Welches dieser beiden Leben ist deins?

Lebst du auch das berechenbare Leben, das viele Menschen leben?

Damit meine ich nicht die volle Kontrolle über alles, was geschieht im Leben, sondern ein Leben, das mit vielen Dingen daherkommt, die nicht länger volle Erfüllung bringen.

Viele Menschen funktionieren – für andere-, weil sie glauben, es tun zu müssen und sie keine andere Wahl haben.

 

Doch was ist mit ihrem Leben?

Ihre Herzenswünsche tragen sie in sich, doch anstatt ihnen nachzugehen, finden sie Ausreden, warum sie nicht können.

Das berechenbare Leben gaukelt uns Sicherheit und Kontrolle vor. Dabei ermöglicht es nicht annähernd, in unsere wahre Kraft zu kommen.

Viele haben sich mit dieser emotionalen Flachlinie abgefunden.

Es sei halt nicht für sie bestimmt. Man könne nicht alles haben im Leben. Erfolg mache ohnehin nicht glücklicher.

 

Und was ist mit dem berechenbaren Leben? Macht das berechenbare Leben Menschen glücklich?

Schauen wir uns um. Was ist die Tagesordnung?

Strahlende, lebensfrohe, inspirierte Menschen?

Wenige ja. Und was ist mit dem Rest?

Ist es wirklich so, dass das erfüllte, energiegeladene Leben nur für ein paar wenige Menschen bestimmt ist?

Ist es wirklich so, dass Erfüllung und Zufriedenheit reine Glücksache sind?

Ist es wirklich so, dass gedämpfte Freude die Norm des menschlichen Daseins widerspiegelt?

Betrachtet man sich den grossen Rest, liegt es nahe zu glauben, dass es tatsächlich so sei.

 

Aber das kann nicht sein.

Wie absurd wäre es, wenn das Universum mit all seiner Fülle und Schönheit lediglich einen Bruchteil davon an uns Menschen weitergibt?
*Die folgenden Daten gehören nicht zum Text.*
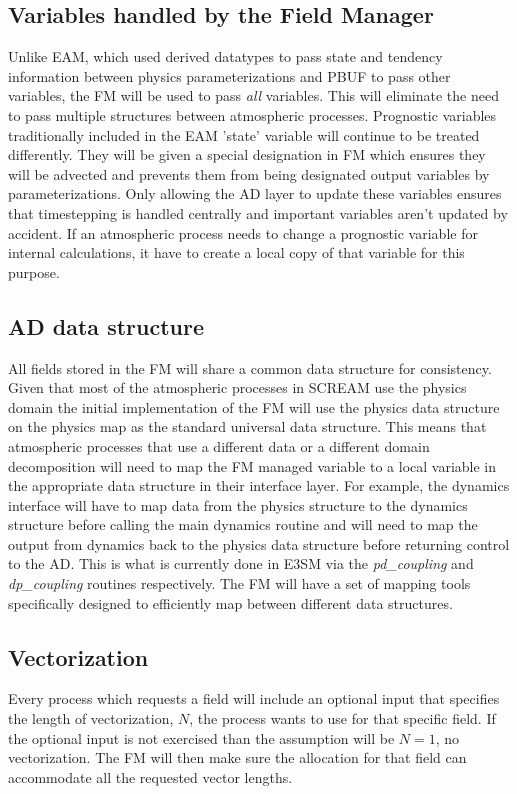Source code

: \documentclass[10pt]{article}
\begin{document}
\subsection{Variables handled by the Field Manager}
Unlike EAM, which used derived datatypes to pass state and tendency information between physics parameterizations and PBUF to pass other variables, the FM will be used to pass \emph{all} variables.  This will eliminate the need to pass multiple structures between atmospheric processes.  Prognostic variables traditionally included in the EAM 'state' variable will continue to be treated differently. They will be given a special designation in FM which ensures they will be advected and prevents them from being designated output variables by parameterizations. Only allowing the AD layer to update these variables ensures that timestepping is handled centrally and important variables aren't updated by accident. If an atmospheric process needs to change a prognostic variable for internal calculations, it have to create a local copy of that variable for this purpose.

\subsection{AD data structure}
All fields stored in the FM will share a common data structure for consistency.  Given that most of the atmospheric processes in SCREAM use the physics domain the initial implementation of the FM will use the physics data structure on the physics map as the standard universal data structure.  This means that atmospheric processes that use a different data  or a different domain decomposition will need to map the FM managed variable to a local variable in the appropriate data structure in their interface layer.  For example, the dynamics interface will have to map data from the physics structure to the dynamics structure before calling the main dynamics routine and will need to map the output from dynamics back to the physics data structure before returning control to the AD.   This is what is currently done in E3SM via the \emph{pd\_coupling} and \emph{dp\_coupling} routines respectively.  The FM will have a set of mapping tools specifically designed to efficiently map between different data structures.

\subsection{Vectorization}
Every process which requests a field will include an optional input that specifies the length of vectorization, $N$, the process wants to use for that specific field.  If the optional input is not exercised than the assumption will be $N=1$, no vectorization.  The FM will then make sure the allocation for that field can accommodate all the requested vector lengths.
\end{document}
Es wäre zutiefst menschenverachtend. Als integraler Teil dieses Universums sind wir in Wirklichkeit nicht getrennt von der Fülle und Schönheit, die uns umgibt. Und doch scheint eine Art gefühlte Trennung vorhanden zu sein.
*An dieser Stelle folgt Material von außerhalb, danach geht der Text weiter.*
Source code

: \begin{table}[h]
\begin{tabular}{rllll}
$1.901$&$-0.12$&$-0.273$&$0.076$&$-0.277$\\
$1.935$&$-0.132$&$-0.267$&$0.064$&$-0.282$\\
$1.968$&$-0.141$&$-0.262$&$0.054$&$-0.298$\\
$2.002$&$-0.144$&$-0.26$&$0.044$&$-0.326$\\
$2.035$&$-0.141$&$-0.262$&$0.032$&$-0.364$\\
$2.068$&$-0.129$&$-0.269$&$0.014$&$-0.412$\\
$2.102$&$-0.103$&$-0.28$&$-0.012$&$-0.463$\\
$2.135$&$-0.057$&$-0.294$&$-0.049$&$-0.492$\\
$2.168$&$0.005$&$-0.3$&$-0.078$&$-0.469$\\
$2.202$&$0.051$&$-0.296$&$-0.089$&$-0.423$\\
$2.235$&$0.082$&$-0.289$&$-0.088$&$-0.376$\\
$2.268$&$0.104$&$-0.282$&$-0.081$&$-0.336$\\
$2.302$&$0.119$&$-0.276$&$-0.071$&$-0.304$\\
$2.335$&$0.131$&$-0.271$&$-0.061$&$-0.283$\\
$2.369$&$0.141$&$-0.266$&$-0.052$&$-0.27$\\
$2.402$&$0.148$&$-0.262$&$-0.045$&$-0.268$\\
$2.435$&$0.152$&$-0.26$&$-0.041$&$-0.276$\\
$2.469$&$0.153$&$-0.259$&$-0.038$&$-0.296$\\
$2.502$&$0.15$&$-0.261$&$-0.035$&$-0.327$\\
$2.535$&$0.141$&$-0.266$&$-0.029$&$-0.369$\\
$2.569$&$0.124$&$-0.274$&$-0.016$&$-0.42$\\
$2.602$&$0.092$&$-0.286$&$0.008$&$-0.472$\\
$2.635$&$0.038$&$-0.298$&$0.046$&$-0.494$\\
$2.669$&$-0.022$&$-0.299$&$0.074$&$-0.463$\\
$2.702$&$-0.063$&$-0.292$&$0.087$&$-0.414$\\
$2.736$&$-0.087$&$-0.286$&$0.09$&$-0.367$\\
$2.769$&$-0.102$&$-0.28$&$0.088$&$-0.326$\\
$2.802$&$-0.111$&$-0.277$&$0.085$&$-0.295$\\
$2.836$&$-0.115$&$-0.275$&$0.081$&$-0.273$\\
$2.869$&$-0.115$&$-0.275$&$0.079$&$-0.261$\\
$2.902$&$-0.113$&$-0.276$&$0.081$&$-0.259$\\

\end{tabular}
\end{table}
Wie gelingt es uns, uns selber zum Ausdruck zu bringen und endlich mehr Erfüllung und Zufriedenheit zu fühlen?

Wir müssen einen Schlussstrich ziehen.

Wir müssen die Entscheidung treffen, neue Wege zu beschreiten, Altes hinter uns zu lassen und neue Standards für unser Dasein zu definieren.

 

Diese nächste Daseinsebene ist nicht weniger realistisch wie die jetzigen Umstände. Aber sie kommt nicht von alleine. Wir müssen uns für unsere Grösse und Ziele entschliessen, als gäbe es kein Morgen.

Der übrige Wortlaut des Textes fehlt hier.